## TASK STATEMENT
Reproduce the records exactly through the line with "de archivo /".

## INPUT FOR THIS TASK
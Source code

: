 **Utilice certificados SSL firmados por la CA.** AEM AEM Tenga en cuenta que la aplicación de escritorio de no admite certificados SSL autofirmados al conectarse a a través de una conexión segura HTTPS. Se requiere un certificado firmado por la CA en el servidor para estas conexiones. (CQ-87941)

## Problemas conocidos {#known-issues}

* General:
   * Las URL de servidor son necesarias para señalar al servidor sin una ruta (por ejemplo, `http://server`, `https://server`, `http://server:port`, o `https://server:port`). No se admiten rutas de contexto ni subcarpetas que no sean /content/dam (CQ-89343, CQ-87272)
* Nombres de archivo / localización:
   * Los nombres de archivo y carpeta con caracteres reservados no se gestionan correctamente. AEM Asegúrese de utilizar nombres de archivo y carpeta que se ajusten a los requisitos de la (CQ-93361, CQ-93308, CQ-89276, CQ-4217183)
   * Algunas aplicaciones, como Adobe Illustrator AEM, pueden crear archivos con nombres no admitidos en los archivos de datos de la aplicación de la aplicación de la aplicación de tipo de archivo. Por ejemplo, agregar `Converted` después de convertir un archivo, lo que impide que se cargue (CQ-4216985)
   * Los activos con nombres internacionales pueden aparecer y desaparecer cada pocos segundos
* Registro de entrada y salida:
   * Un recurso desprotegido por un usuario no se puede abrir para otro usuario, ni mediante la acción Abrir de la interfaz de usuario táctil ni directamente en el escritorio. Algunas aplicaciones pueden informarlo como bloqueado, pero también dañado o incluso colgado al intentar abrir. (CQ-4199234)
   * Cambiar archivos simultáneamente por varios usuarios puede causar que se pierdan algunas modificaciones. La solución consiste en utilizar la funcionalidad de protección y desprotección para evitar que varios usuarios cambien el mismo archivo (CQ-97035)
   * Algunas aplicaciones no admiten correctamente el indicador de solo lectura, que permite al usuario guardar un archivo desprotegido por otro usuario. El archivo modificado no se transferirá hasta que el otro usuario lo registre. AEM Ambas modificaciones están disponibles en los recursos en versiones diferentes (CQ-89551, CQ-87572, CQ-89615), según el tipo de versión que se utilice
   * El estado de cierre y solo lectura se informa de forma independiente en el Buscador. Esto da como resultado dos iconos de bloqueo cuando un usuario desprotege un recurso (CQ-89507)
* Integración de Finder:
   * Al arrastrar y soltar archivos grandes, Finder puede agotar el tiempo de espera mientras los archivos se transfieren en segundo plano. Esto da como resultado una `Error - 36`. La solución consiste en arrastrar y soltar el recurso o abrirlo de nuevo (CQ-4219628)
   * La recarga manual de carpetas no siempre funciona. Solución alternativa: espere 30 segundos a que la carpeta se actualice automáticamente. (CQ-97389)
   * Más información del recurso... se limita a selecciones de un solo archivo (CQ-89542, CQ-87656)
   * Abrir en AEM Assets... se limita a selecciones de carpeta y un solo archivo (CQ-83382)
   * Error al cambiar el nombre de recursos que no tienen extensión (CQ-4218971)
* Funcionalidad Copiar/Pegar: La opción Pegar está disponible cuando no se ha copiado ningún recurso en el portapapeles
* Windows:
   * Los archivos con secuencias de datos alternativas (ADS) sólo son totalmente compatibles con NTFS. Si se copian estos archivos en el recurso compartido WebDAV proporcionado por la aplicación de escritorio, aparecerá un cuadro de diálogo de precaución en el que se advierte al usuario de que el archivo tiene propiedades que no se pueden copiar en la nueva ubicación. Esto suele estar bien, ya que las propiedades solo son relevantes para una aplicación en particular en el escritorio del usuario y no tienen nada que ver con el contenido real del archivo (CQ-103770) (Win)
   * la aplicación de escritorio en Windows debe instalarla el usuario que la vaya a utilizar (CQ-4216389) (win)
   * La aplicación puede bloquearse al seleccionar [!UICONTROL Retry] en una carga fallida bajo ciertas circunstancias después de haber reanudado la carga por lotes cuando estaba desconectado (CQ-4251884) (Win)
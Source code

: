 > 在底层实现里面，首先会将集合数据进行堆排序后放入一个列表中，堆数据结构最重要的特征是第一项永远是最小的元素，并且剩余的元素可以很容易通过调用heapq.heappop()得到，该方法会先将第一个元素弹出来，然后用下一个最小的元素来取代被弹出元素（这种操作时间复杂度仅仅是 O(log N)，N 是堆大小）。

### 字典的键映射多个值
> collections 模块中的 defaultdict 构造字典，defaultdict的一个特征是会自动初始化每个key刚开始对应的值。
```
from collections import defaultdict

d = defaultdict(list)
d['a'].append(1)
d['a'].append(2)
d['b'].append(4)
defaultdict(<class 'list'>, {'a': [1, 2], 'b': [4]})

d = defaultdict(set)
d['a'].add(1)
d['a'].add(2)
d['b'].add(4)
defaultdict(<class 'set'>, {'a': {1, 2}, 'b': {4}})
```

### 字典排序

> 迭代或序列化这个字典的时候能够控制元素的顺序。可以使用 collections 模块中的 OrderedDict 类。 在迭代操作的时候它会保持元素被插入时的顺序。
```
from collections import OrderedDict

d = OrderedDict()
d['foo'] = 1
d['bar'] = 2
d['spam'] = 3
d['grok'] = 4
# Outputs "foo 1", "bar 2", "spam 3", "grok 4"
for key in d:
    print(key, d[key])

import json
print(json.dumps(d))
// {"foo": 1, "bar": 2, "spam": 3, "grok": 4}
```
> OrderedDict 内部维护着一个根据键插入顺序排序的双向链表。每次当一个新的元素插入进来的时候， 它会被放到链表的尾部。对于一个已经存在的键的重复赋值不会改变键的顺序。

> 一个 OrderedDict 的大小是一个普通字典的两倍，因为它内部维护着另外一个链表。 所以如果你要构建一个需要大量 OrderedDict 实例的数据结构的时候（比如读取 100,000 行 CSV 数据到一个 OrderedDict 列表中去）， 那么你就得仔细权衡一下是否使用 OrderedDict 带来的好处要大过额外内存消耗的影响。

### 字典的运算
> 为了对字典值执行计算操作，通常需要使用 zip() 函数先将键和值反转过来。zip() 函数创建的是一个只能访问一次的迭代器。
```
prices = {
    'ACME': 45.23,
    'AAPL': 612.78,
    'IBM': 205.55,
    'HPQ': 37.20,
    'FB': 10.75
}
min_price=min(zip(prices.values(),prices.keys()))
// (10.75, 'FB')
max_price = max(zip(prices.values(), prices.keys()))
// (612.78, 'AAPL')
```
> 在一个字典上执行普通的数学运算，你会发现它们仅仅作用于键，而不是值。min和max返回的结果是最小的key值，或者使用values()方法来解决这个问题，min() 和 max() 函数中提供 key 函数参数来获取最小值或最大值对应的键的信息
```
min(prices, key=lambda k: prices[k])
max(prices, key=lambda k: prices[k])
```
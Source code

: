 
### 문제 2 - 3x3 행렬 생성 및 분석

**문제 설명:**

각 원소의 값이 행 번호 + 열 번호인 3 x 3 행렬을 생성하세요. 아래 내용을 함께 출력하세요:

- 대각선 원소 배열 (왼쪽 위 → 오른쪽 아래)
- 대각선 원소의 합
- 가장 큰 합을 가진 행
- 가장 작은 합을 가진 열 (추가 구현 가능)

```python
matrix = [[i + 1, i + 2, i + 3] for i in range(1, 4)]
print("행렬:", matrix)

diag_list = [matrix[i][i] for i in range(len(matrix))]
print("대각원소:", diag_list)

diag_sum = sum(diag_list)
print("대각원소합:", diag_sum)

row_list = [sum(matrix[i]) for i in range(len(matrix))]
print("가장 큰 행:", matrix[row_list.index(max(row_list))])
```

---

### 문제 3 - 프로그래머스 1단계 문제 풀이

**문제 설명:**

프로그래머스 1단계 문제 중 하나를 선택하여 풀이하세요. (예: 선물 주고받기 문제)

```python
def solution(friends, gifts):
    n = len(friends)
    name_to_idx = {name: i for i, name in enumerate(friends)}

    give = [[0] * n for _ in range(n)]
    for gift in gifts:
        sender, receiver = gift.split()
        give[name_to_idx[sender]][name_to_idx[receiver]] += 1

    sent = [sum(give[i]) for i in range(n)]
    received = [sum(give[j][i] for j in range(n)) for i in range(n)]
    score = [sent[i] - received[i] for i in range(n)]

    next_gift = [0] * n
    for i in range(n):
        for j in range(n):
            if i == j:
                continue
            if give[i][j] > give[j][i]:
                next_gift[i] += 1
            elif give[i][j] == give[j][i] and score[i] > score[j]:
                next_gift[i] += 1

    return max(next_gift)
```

## ANSWER TO THE EXERCISE
Source code

: **Utilice certificados SSL firmados por la CA.** AEM AEM Tenga en cuenta que la aplicación de escritorio de no admite certificados SSL autofirmados al conectarse a a través de una conexión segura HTTPS. Se requiere un certificado firmado por la CA en el servidor para estas conexiones. (CQ-87941)

## Problemas conocidos {#known-issues}

* General:
   * Las URL de servidor son necesarias para señalar al servidor sin una ruta (por ejemplo, `http://server`, `https://server`, `http://server:port`, o `https://server:port`). No se admiten rutas de contexto ni subcarpetas que no sean /content/dam (CQ-89343, CQ-87272)
* Nombres de archivo / localización:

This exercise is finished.